IT HAD gotten to the point where I didn't even want to go to church. Faced with the challenge of a huge and nearly empty church building, our membership had grown increasingly contentious. We couldn't seem to agree about anything when it came to attracting more visitors to our services. Business meetings were unpleasant, and the friction had begun to spill over into church services as well. Sometimes, people got so upset that they stopped coming to church for weeks at a time. And that depleted attendance even more.
The climax came after an especially divisive membership meeting, when three members of the church's board of directors resigned their church membership. Now we had even fewer members! And rather than feeling uplifted by church, I just came away from it feeling depressed.
Around this time, I tore a ligament in my leg. My knee became so swollen and inflamed that I wasn't able to move. I found myself totally incapacitated, unable to get out of bed. I turned to prayer, as I usually do when something in my life needs healing, becoming more fully aware my oneness with God, with infinite Truth and Love.
Then I opened Science and Health and came upon Mary Baker Eddy's spiritual definition of Church, in which she described Church as "the structure of Truth and Love; whatever rests upon and proceeds from divine Principle." Science and Health, p. 583.
Suddenly I realized that with all of the things I was praying about in my life, I'd neglected to pray about the one thing that meant the most to me: my church.
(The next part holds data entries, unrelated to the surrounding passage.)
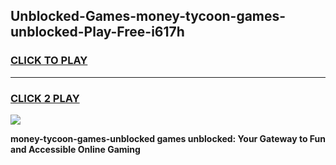
## Unblocked-Games-money-tycoon-games-unblocked-Play-Free-i617h
<h3>
<a href="https://premium76.site?title=money-tycoon-games-unblocked&ref=10A">CLICK TO PLAY</a></h3>
<hr>

<h3>
<a href="https://premium76.site?title=money-tycoon-games-unblocked&ref=10A">CLICK 2 PLAY</a>
  
</h3>

<a href="https://premium76.site?title=money-tycoon-games-unblocked&ref=10A"><img src="https://clearcache.store/games.png"></a>


**money-tycoon-games-unblocked games unblocked: Your Gateway to Fun and Accessible Online Gaming**
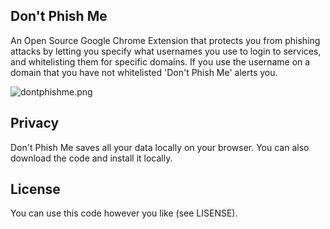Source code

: ## Don't Phish Me


<p>An Open Source Google Chrome Extension that protects you from phishing attacks by letting you specify what usernames you use to login to services, and whitelisting them for specific domains. If you use the username on a domain that you have not whitelisted 'Don't Phish Me' alerts you.</p>

<img src="https://s3-eu-west-1.amazonaws.com/dacod.co.za/images/dontphishme.png" alt="dontphishme.png"/>

## Privacy

<p>Don't Phish Me saves all your data locally on your browser. You can also download the code and install it locally.</p>


## License

You can use this code however you like (see LISENSE).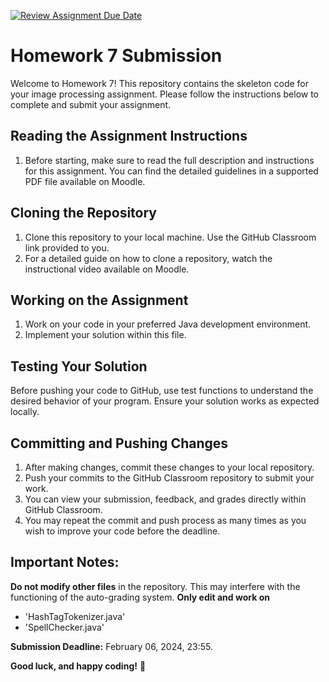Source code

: [![Review Assignment Due Date](https://classroom.github.com/assets/deadline-readme-button-24ddc0f5d75046c5622901739e7c5dd533143b0c8e959d652212380cedb1ea36.svg)](https://classroom.github.com/a/Csh9Yjg2)
# Homework 7 Submission

Welcome to Homework 7! This repository contains the skeleton code for your image processing assignment. Please follow the instructions below to complete and submit your assignment.

## Reading the Assignment Instructions

1. Before starting, make sure to read the full description and instructions for this assignment. You can find the detailed guidelines in a supported PDF file available on Moodle.

## Cloning the Repository
1. Clone this repository to your local machine. Use the GitHub Classroom link provided to you.
2. For a detailed guide on how to clone a repository, watch the instructional video available on Moodle.

## Working on the Assignment 
1. Work on your code in your preferred Java development environment.
2. Implement your solution within this file.

## Testing Your Solution
Before pushing your code to GitHub, use test functions to understand the desired behavior of your program. Ensure your solution works as expected locally.

## Committing and Pushing Changes
1. After making changes, commit these changes to your local repository.
2. Push your commits to the GitHub Classroom repository to submit your work.
3. You can view your submission, feedback, and grades directly within GitHub Classroom.
4. You may repeat the commit and push process as many times as you wish to improve your code before the deadline.

## Important Notes:
**Do not modify other files** in the repository. This may interfere with the functioning of the auto-grading system.
**Only edit and work on**
- 'HashTagTokenizer.java'
- 'SpellChecker.java'

**Submission Deadline:** February 06, 2024, 23:55.

**Good luck, and happy coding!**
🤗
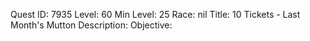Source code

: Quest ID: 7935
Level: 60
Min Level: 25
Race: nil
Title: 10 Tickets - Last Month's Mutton
Description: 
Objective: 

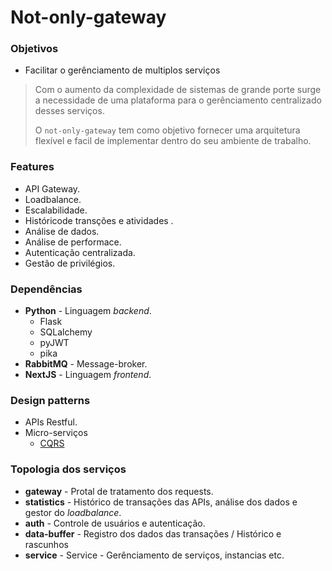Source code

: # Not-only-gateway

### Objetivos
- Facilitar o gerênciamento de multiplos serviços
> Com o aumento da complexidade de sistemas de grande porte surge a necessidade de uma plataforma para o gerênciamento centralizado desses serviços.
>
> O `not-only-gateway` tem como objetivo fornecer uma arquitetura flexível e facil de implementar dentro do seu ambiente de trabalho.

### Features 
- API Gateway.
- Loadbalance.
- Escalabilidade.
- Históricode transções e atividades .
- Análise de dados.
- Análise de performace.
- Autenticação centralizada.
- Gestão de privilégios.

### Dependências 
- **Python** - Linguagem *backend*.
  - Flask
  - SQLalchemy
  - pyJWT
  - pika
- **RabbitMQ** - Message-broker.
- **NextJS** - Linguagem *frontend*.

### Design patterns
- APIs Restful.
- Micro-serviços
  - [CQRS](https://microservices.io/patterns/data/cqrs.html)
  
### Topologia dos serviços

- **gateway** - Protal de tratamento dos requests.
- **statistics** - Histórico de transações das APIs, análise dos dados e gestor do *loadbalance*.
- **auth** - Controle de usuários e autenticação.
- **data-buffer** - Registro dos dados das transações / Histórico e rascunhos
- **service** - Service - Gerênciamento de serviços, instancias etc.

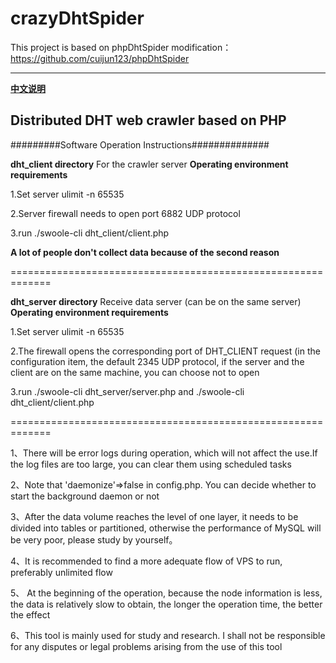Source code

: crazyDhtSpider
======
  This project is based on phpDhtSpider modification：https://github.com/cuijun123/phpDhtSpider
***
**[中文说明](README_CN.md)**

## Distributed DHT web crawler based on PHP

#########Software Operation Instructions##############

**dht_client directory** For the crawler server **Operating environment requirements**

1.Set server ulimit -n 65535

2.Server firewall needs to open port 6882 UDP protocol

3.run ./swoole-cli dht_client/client.php

**A lot of people don't collect data because of the second reason**

=============================================================

**dht_server directory** Receive data server (can be on the same server) **Operating environment requirements**

1.Set server ulimit -n 65535

2.The firewall opens the corresponding port of DHT_CLIENT request (in the configuration item, the default 2345 UDP protocol, if the server and the client are on the same machine, you can choose not to open

3.run ./swoole-cli dht_server/server.php and ./swoole-cli dht_client/client.php

=============================================================

1、There will be error logs during operation, which will not affect the use.If the log files are too large, you can clear them using scheduled tasks

2、Note that 'daemonize'=>false in config.php.  You can decide whether to start the background daemon or not

3、After the data volume reaches the level of one layer, it needs to be divided into tables or partitioned, otherwise the performance of MySQL will be very poor, please study by yourself。

4、It is recommended to find a more adequate flow of VPS to run, preferably unlimited flow

5、 At the beginning of the operation, because the node information is less, the data is relatively slow to obtain, the longer the operation time, the better the effect

6、This tool is mainly used for study and research. I shall not be responsible for any disputes or legal problems arising from the use of this tool


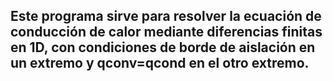 ## Este programa sirve para resolver la ecuación de conducción de calor mediante diferencias finitas en 1D, con condiciones de borde de aislación en un extremo y qconv=qcond en el otro extremo.

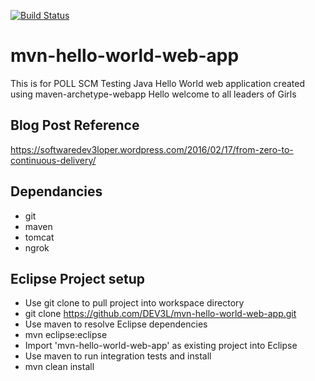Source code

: [![Build Status](https://travis-ci.org/DEV3L/mvn-hello-world-web-app.png)](https://travis-ci.org/DEV3L/mvn-hello-world-web-app)

# mvn-hello-world-web-app
This is for POLL SCM Testing
Java Hello World web application created using maven-archetype-webapp
Hello welcome to all leaders of Girls

## Blog Post Reference
https://softwaredev3loper.wordpress.com/2016/02/17/from-zero-to-continuous-delivery/

## Dependancies
* git
* maven
* tomcat
* ngrok

## Eclipse Project setup
* Use git clone to pull project into workspace directory
 * git clone https://github.com/DEV3L/mvn-hello-world-web-app.git
* Use maven to resolve Eclipse dependencies
 * mvn eclipse:eclipse
* Import 'mvn-hello-world-web-app' as existing project into Eclipse 
* Use maven to run integration tests and install
 * mvn clean install
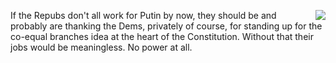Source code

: <img src="http://scripting.com/images/2019/10/31/handbookRecentlyDeceased.png" border="0" align="right">If the Repubs don't all work for Putin by now, they should be and probably are thanking the Dems, privately of course, for standing up for the co-equal branches idea at the heart of the Constitution. Without that their jobs would be meaningless. No power at all.
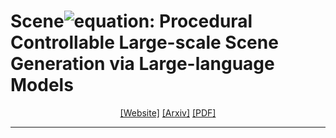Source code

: # Scene![equation](https://latex.codecogs.com/svg.image?\LARGE&space;\mathcal{X}): Procedural Controllable Large-scale Scene Generation via Large-language Models
<div align="center">

[[Website]](https://mengqiworld.github.io/sceneX.github.io/)
[[Arxiv]]()
[[PDF]]()
_____________________________________________________________________

</div>
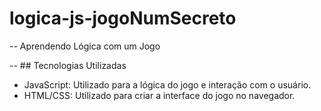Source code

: # logica-js-jogoNumSecreto

-- Aprendendo Lógica com um Jogo 

-- ## Tecnologias Utilizadas

- JavaScript: Utilizado para a lógica do jogo e interação com o usuário.
- HTML/CSS: Utilizado para criar a interface do jogo no navegador.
I knew that my prayer had to be twofold. It wasn't enough to acknowledge God's power, the fact that He made and maintains every aspect of His creation, including the members of my church. I also needed to refute any suggestion that anything other than God could be in control, that our church community could be governed by anything other than God.
Mrs. Eddy called such suggestions the product of animal magnetism—the belief that evil is real and has power. I knew from experience that these suggestions usually present themselves to us as our own thinking. They speak our own language, justify the claims they make, engage and fascinate us with the subject so that we become totally absorbed by it.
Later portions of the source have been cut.